The name of Pocahontas' mother or even her tribal origins are unknown. Powhatan, the father of Pocahontas, had many wives. He was the paramount chief of the alliance of Virginia Indians in Tidewater, Virginia.
The custom of the Virginia Indians during the era decreed that Powhatan could only keep a wife until she became pregnant with his child. Once pregnant, the wife was sent back to the tribe and supported by Powhatan until she remarried. Once the child reached the age of 8 to 10 years old, he or she moved to the capital of Powhatan to allow the mother to find another husband.
Pocahontas likely had many half-brothers and half-sisters, but no direct siblings.
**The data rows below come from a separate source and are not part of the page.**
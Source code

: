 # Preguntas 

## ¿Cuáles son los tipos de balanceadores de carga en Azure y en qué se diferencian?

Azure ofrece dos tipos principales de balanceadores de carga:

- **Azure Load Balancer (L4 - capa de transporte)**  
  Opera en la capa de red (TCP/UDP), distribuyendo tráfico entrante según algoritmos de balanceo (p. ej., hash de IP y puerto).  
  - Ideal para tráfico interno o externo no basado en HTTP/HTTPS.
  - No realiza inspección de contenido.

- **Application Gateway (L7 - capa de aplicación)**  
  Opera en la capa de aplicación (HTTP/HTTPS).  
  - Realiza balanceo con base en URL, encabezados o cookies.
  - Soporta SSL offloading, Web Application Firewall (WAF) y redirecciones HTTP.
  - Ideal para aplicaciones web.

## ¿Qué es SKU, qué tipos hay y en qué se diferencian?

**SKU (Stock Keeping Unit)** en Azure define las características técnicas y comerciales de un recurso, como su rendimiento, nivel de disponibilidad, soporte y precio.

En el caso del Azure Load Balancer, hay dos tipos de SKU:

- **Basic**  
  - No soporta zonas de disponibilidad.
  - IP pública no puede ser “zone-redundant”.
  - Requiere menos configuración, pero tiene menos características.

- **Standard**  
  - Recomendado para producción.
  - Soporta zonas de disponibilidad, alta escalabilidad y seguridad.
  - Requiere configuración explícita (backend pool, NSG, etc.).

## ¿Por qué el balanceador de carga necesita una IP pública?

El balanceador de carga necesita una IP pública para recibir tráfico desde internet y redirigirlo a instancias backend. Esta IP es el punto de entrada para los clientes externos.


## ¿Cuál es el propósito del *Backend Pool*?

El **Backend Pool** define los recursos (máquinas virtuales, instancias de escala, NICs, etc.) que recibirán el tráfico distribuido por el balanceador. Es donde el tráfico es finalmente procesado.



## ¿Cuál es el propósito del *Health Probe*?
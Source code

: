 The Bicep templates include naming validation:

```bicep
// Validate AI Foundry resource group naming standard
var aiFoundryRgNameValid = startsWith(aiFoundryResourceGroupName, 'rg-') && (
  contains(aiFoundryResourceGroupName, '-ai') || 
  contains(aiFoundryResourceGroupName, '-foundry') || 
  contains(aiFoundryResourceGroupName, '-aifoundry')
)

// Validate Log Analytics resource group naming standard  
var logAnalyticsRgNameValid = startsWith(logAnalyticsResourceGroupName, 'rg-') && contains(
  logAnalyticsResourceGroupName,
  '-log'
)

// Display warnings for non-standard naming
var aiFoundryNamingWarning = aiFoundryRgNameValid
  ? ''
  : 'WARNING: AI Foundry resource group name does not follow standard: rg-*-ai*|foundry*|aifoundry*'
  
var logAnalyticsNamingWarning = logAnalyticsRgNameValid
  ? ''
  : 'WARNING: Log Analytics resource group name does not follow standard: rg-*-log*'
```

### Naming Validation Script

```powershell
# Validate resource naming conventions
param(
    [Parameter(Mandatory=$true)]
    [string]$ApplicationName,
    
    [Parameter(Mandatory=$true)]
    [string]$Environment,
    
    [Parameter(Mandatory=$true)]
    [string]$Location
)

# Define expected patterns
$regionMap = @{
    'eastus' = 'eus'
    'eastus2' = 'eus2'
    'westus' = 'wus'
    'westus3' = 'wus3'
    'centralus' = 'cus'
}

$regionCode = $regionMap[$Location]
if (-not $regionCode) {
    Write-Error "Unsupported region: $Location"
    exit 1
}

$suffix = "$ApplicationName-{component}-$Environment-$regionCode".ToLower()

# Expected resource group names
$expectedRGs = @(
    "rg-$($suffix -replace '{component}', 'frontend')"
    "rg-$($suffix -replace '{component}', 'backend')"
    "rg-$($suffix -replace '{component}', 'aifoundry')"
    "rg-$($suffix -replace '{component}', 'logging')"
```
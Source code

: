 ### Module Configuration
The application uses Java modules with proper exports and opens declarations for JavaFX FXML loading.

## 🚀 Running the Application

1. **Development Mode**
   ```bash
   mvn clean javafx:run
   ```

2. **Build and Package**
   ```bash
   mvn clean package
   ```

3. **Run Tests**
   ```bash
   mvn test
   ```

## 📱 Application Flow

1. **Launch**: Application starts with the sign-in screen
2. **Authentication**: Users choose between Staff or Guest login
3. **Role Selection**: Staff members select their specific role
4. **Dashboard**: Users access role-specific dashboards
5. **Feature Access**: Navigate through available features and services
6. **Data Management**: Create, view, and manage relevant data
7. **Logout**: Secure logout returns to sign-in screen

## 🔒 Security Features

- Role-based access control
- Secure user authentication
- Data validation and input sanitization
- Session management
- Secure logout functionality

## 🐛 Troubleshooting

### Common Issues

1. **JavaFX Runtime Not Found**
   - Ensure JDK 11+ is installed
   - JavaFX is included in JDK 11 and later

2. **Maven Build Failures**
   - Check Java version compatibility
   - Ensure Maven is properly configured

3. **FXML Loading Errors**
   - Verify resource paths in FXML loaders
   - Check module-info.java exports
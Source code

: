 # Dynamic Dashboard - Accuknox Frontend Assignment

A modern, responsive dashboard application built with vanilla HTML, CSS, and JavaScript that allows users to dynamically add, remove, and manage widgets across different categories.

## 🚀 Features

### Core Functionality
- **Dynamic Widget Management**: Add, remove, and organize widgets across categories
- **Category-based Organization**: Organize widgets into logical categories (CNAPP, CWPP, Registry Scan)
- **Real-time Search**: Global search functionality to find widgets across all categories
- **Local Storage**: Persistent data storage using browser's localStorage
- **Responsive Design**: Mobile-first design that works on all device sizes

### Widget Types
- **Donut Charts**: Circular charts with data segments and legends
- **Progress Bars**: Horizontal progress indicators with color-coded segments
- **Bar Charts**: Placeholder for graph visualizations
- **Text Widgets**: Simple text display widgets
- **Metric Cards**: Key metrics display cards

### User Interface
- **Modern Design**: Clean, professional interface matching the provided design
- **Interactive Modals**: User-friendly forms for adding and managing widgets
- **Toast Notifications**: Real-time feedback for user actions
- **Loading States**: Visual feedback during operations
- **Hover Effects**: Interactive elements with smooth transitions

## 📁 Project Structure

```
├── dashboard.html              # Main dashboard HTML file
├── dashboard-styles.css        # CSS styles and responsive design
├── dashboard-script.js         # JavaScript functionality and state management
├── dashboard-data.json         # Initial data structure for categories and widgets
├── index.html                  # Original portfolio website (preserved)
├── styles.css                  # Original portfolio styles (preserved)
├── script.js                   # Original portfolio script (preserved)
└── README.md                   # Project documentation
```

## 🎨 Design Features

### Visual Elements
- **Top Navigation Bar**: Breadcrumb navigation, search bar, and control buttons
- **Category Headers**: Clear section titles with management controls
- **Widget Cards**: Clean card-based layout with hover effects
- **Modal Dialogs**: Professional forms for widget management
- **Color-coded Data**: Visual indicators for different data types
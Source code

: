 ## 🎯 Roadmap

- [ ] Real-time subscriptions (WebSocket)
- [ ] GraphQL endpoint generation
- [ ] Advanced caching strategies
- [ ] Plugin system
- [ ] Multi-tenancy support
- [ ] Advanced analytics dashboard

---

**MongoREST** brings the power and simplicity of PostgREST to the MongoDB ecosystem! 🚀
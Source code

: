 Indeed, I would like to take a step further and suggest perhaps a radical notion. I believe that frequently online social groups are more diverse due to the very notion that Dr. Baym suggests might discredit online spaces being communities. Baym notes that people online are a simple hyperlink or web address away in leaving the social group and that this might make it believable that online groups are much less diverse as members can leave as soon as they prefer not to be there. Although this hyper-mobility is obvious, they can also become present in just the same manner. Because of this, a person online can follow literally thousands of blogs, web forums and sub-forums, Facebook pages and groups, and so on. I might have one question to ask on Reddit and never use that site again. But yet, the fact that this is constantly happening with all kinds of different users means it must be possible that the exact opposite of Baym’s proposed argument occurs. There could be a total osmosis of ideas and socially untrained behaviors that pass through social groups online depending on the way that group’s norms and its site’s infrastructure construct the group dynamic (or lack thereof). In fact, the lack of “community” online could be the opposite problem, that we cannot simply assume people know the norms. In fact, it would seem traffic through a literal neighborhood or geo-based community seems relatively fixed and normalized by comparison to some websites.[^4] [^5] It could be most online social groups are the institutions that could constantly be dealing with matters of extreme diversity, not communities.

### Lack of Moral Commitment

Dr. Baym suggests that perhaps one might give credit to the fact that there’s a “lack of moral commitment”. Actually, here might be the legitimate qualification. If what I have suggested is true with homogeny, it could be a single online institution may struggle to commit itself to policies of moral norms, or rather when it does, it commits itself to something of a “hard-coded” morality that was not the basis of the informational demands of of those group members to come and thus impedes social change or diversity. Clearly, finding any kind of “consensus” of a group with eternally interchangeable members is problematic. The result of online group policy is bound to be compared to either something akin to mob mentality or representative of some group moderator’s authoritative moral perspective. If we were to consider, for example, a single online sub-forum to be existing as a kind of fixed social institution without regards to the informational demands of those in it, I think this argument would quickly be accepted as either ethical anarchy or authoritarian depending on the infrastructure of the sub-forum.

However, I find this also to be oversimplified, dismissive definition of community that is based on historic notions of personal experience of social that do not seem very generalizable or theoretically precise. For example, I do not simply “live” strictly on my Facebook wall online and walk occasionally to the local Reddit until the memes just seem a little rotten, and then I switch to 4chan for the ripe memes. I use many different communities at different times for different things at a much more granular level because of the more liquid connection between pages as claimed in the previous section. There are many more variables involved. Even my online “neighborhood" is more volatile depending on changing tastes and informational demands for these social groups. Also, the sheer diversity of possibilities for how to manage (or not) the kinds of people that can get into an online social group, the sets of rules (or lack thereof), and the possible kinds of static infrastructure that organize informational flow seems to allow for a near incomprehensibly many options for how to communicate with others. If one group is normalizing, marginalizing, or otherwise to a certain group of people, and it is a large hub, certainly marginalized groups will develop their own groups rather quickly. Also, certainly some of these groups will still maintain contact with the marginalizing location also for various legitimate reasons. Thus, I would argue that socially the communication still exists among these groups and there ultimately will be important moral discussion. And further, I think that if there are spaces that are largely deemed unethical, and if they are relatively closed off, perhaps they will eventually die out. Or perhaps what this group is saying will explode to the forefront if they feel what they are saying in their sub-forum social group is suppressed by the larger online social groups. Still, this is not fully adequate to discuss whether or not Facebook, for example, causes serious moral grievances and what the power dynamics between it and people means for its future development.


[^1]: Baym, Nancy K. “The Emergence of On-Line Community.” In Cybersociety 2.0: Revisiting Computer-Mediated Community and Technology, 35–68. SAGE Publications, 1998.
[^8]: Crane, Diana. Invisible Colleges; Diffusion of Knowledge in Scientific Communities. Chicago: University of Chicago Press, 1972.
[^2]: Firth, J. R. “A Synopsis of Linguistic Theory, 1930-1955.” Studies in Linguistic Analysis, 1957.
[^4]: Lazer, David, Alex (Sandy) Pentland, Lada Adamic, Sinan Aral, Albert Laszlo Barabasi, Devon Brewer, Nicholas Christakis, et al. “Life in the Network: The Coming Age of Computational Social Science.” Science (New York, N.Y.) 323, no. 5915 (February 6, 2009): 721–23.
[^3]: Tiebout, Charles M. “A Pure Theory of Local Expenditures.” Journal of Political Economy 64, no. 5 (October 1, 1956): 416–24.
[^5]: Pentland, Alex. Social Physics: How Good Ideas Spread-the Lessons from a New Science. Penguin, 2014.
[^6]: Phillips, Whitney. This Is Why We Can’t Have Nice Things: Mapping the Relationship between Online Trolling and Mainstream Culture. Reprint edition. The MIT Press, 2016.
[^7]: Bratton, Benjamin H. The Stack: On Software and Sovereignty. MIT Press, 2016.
As a child, Pocahontas would have moved to the large household of Powhatan and engaged in the traditional duties of women, which were collecting food and firewood, cooking, cleaning and farming. Despite the large household, Pocahontas became the favorite of Powhatan.
By 1610, Pocahontas married an Indian named Kocoum and 3 years later, she was captured by the English and confined at Jamestown. While in captivity, Pocahontas converted to Christianity, changed her name to Rebecca and married the English Colonist John Rolfe. The marriage was approved by Powhatan, and it was instrumental in putting an end to the Anglo-Powhatan War, which lasted from 1609 to 1614.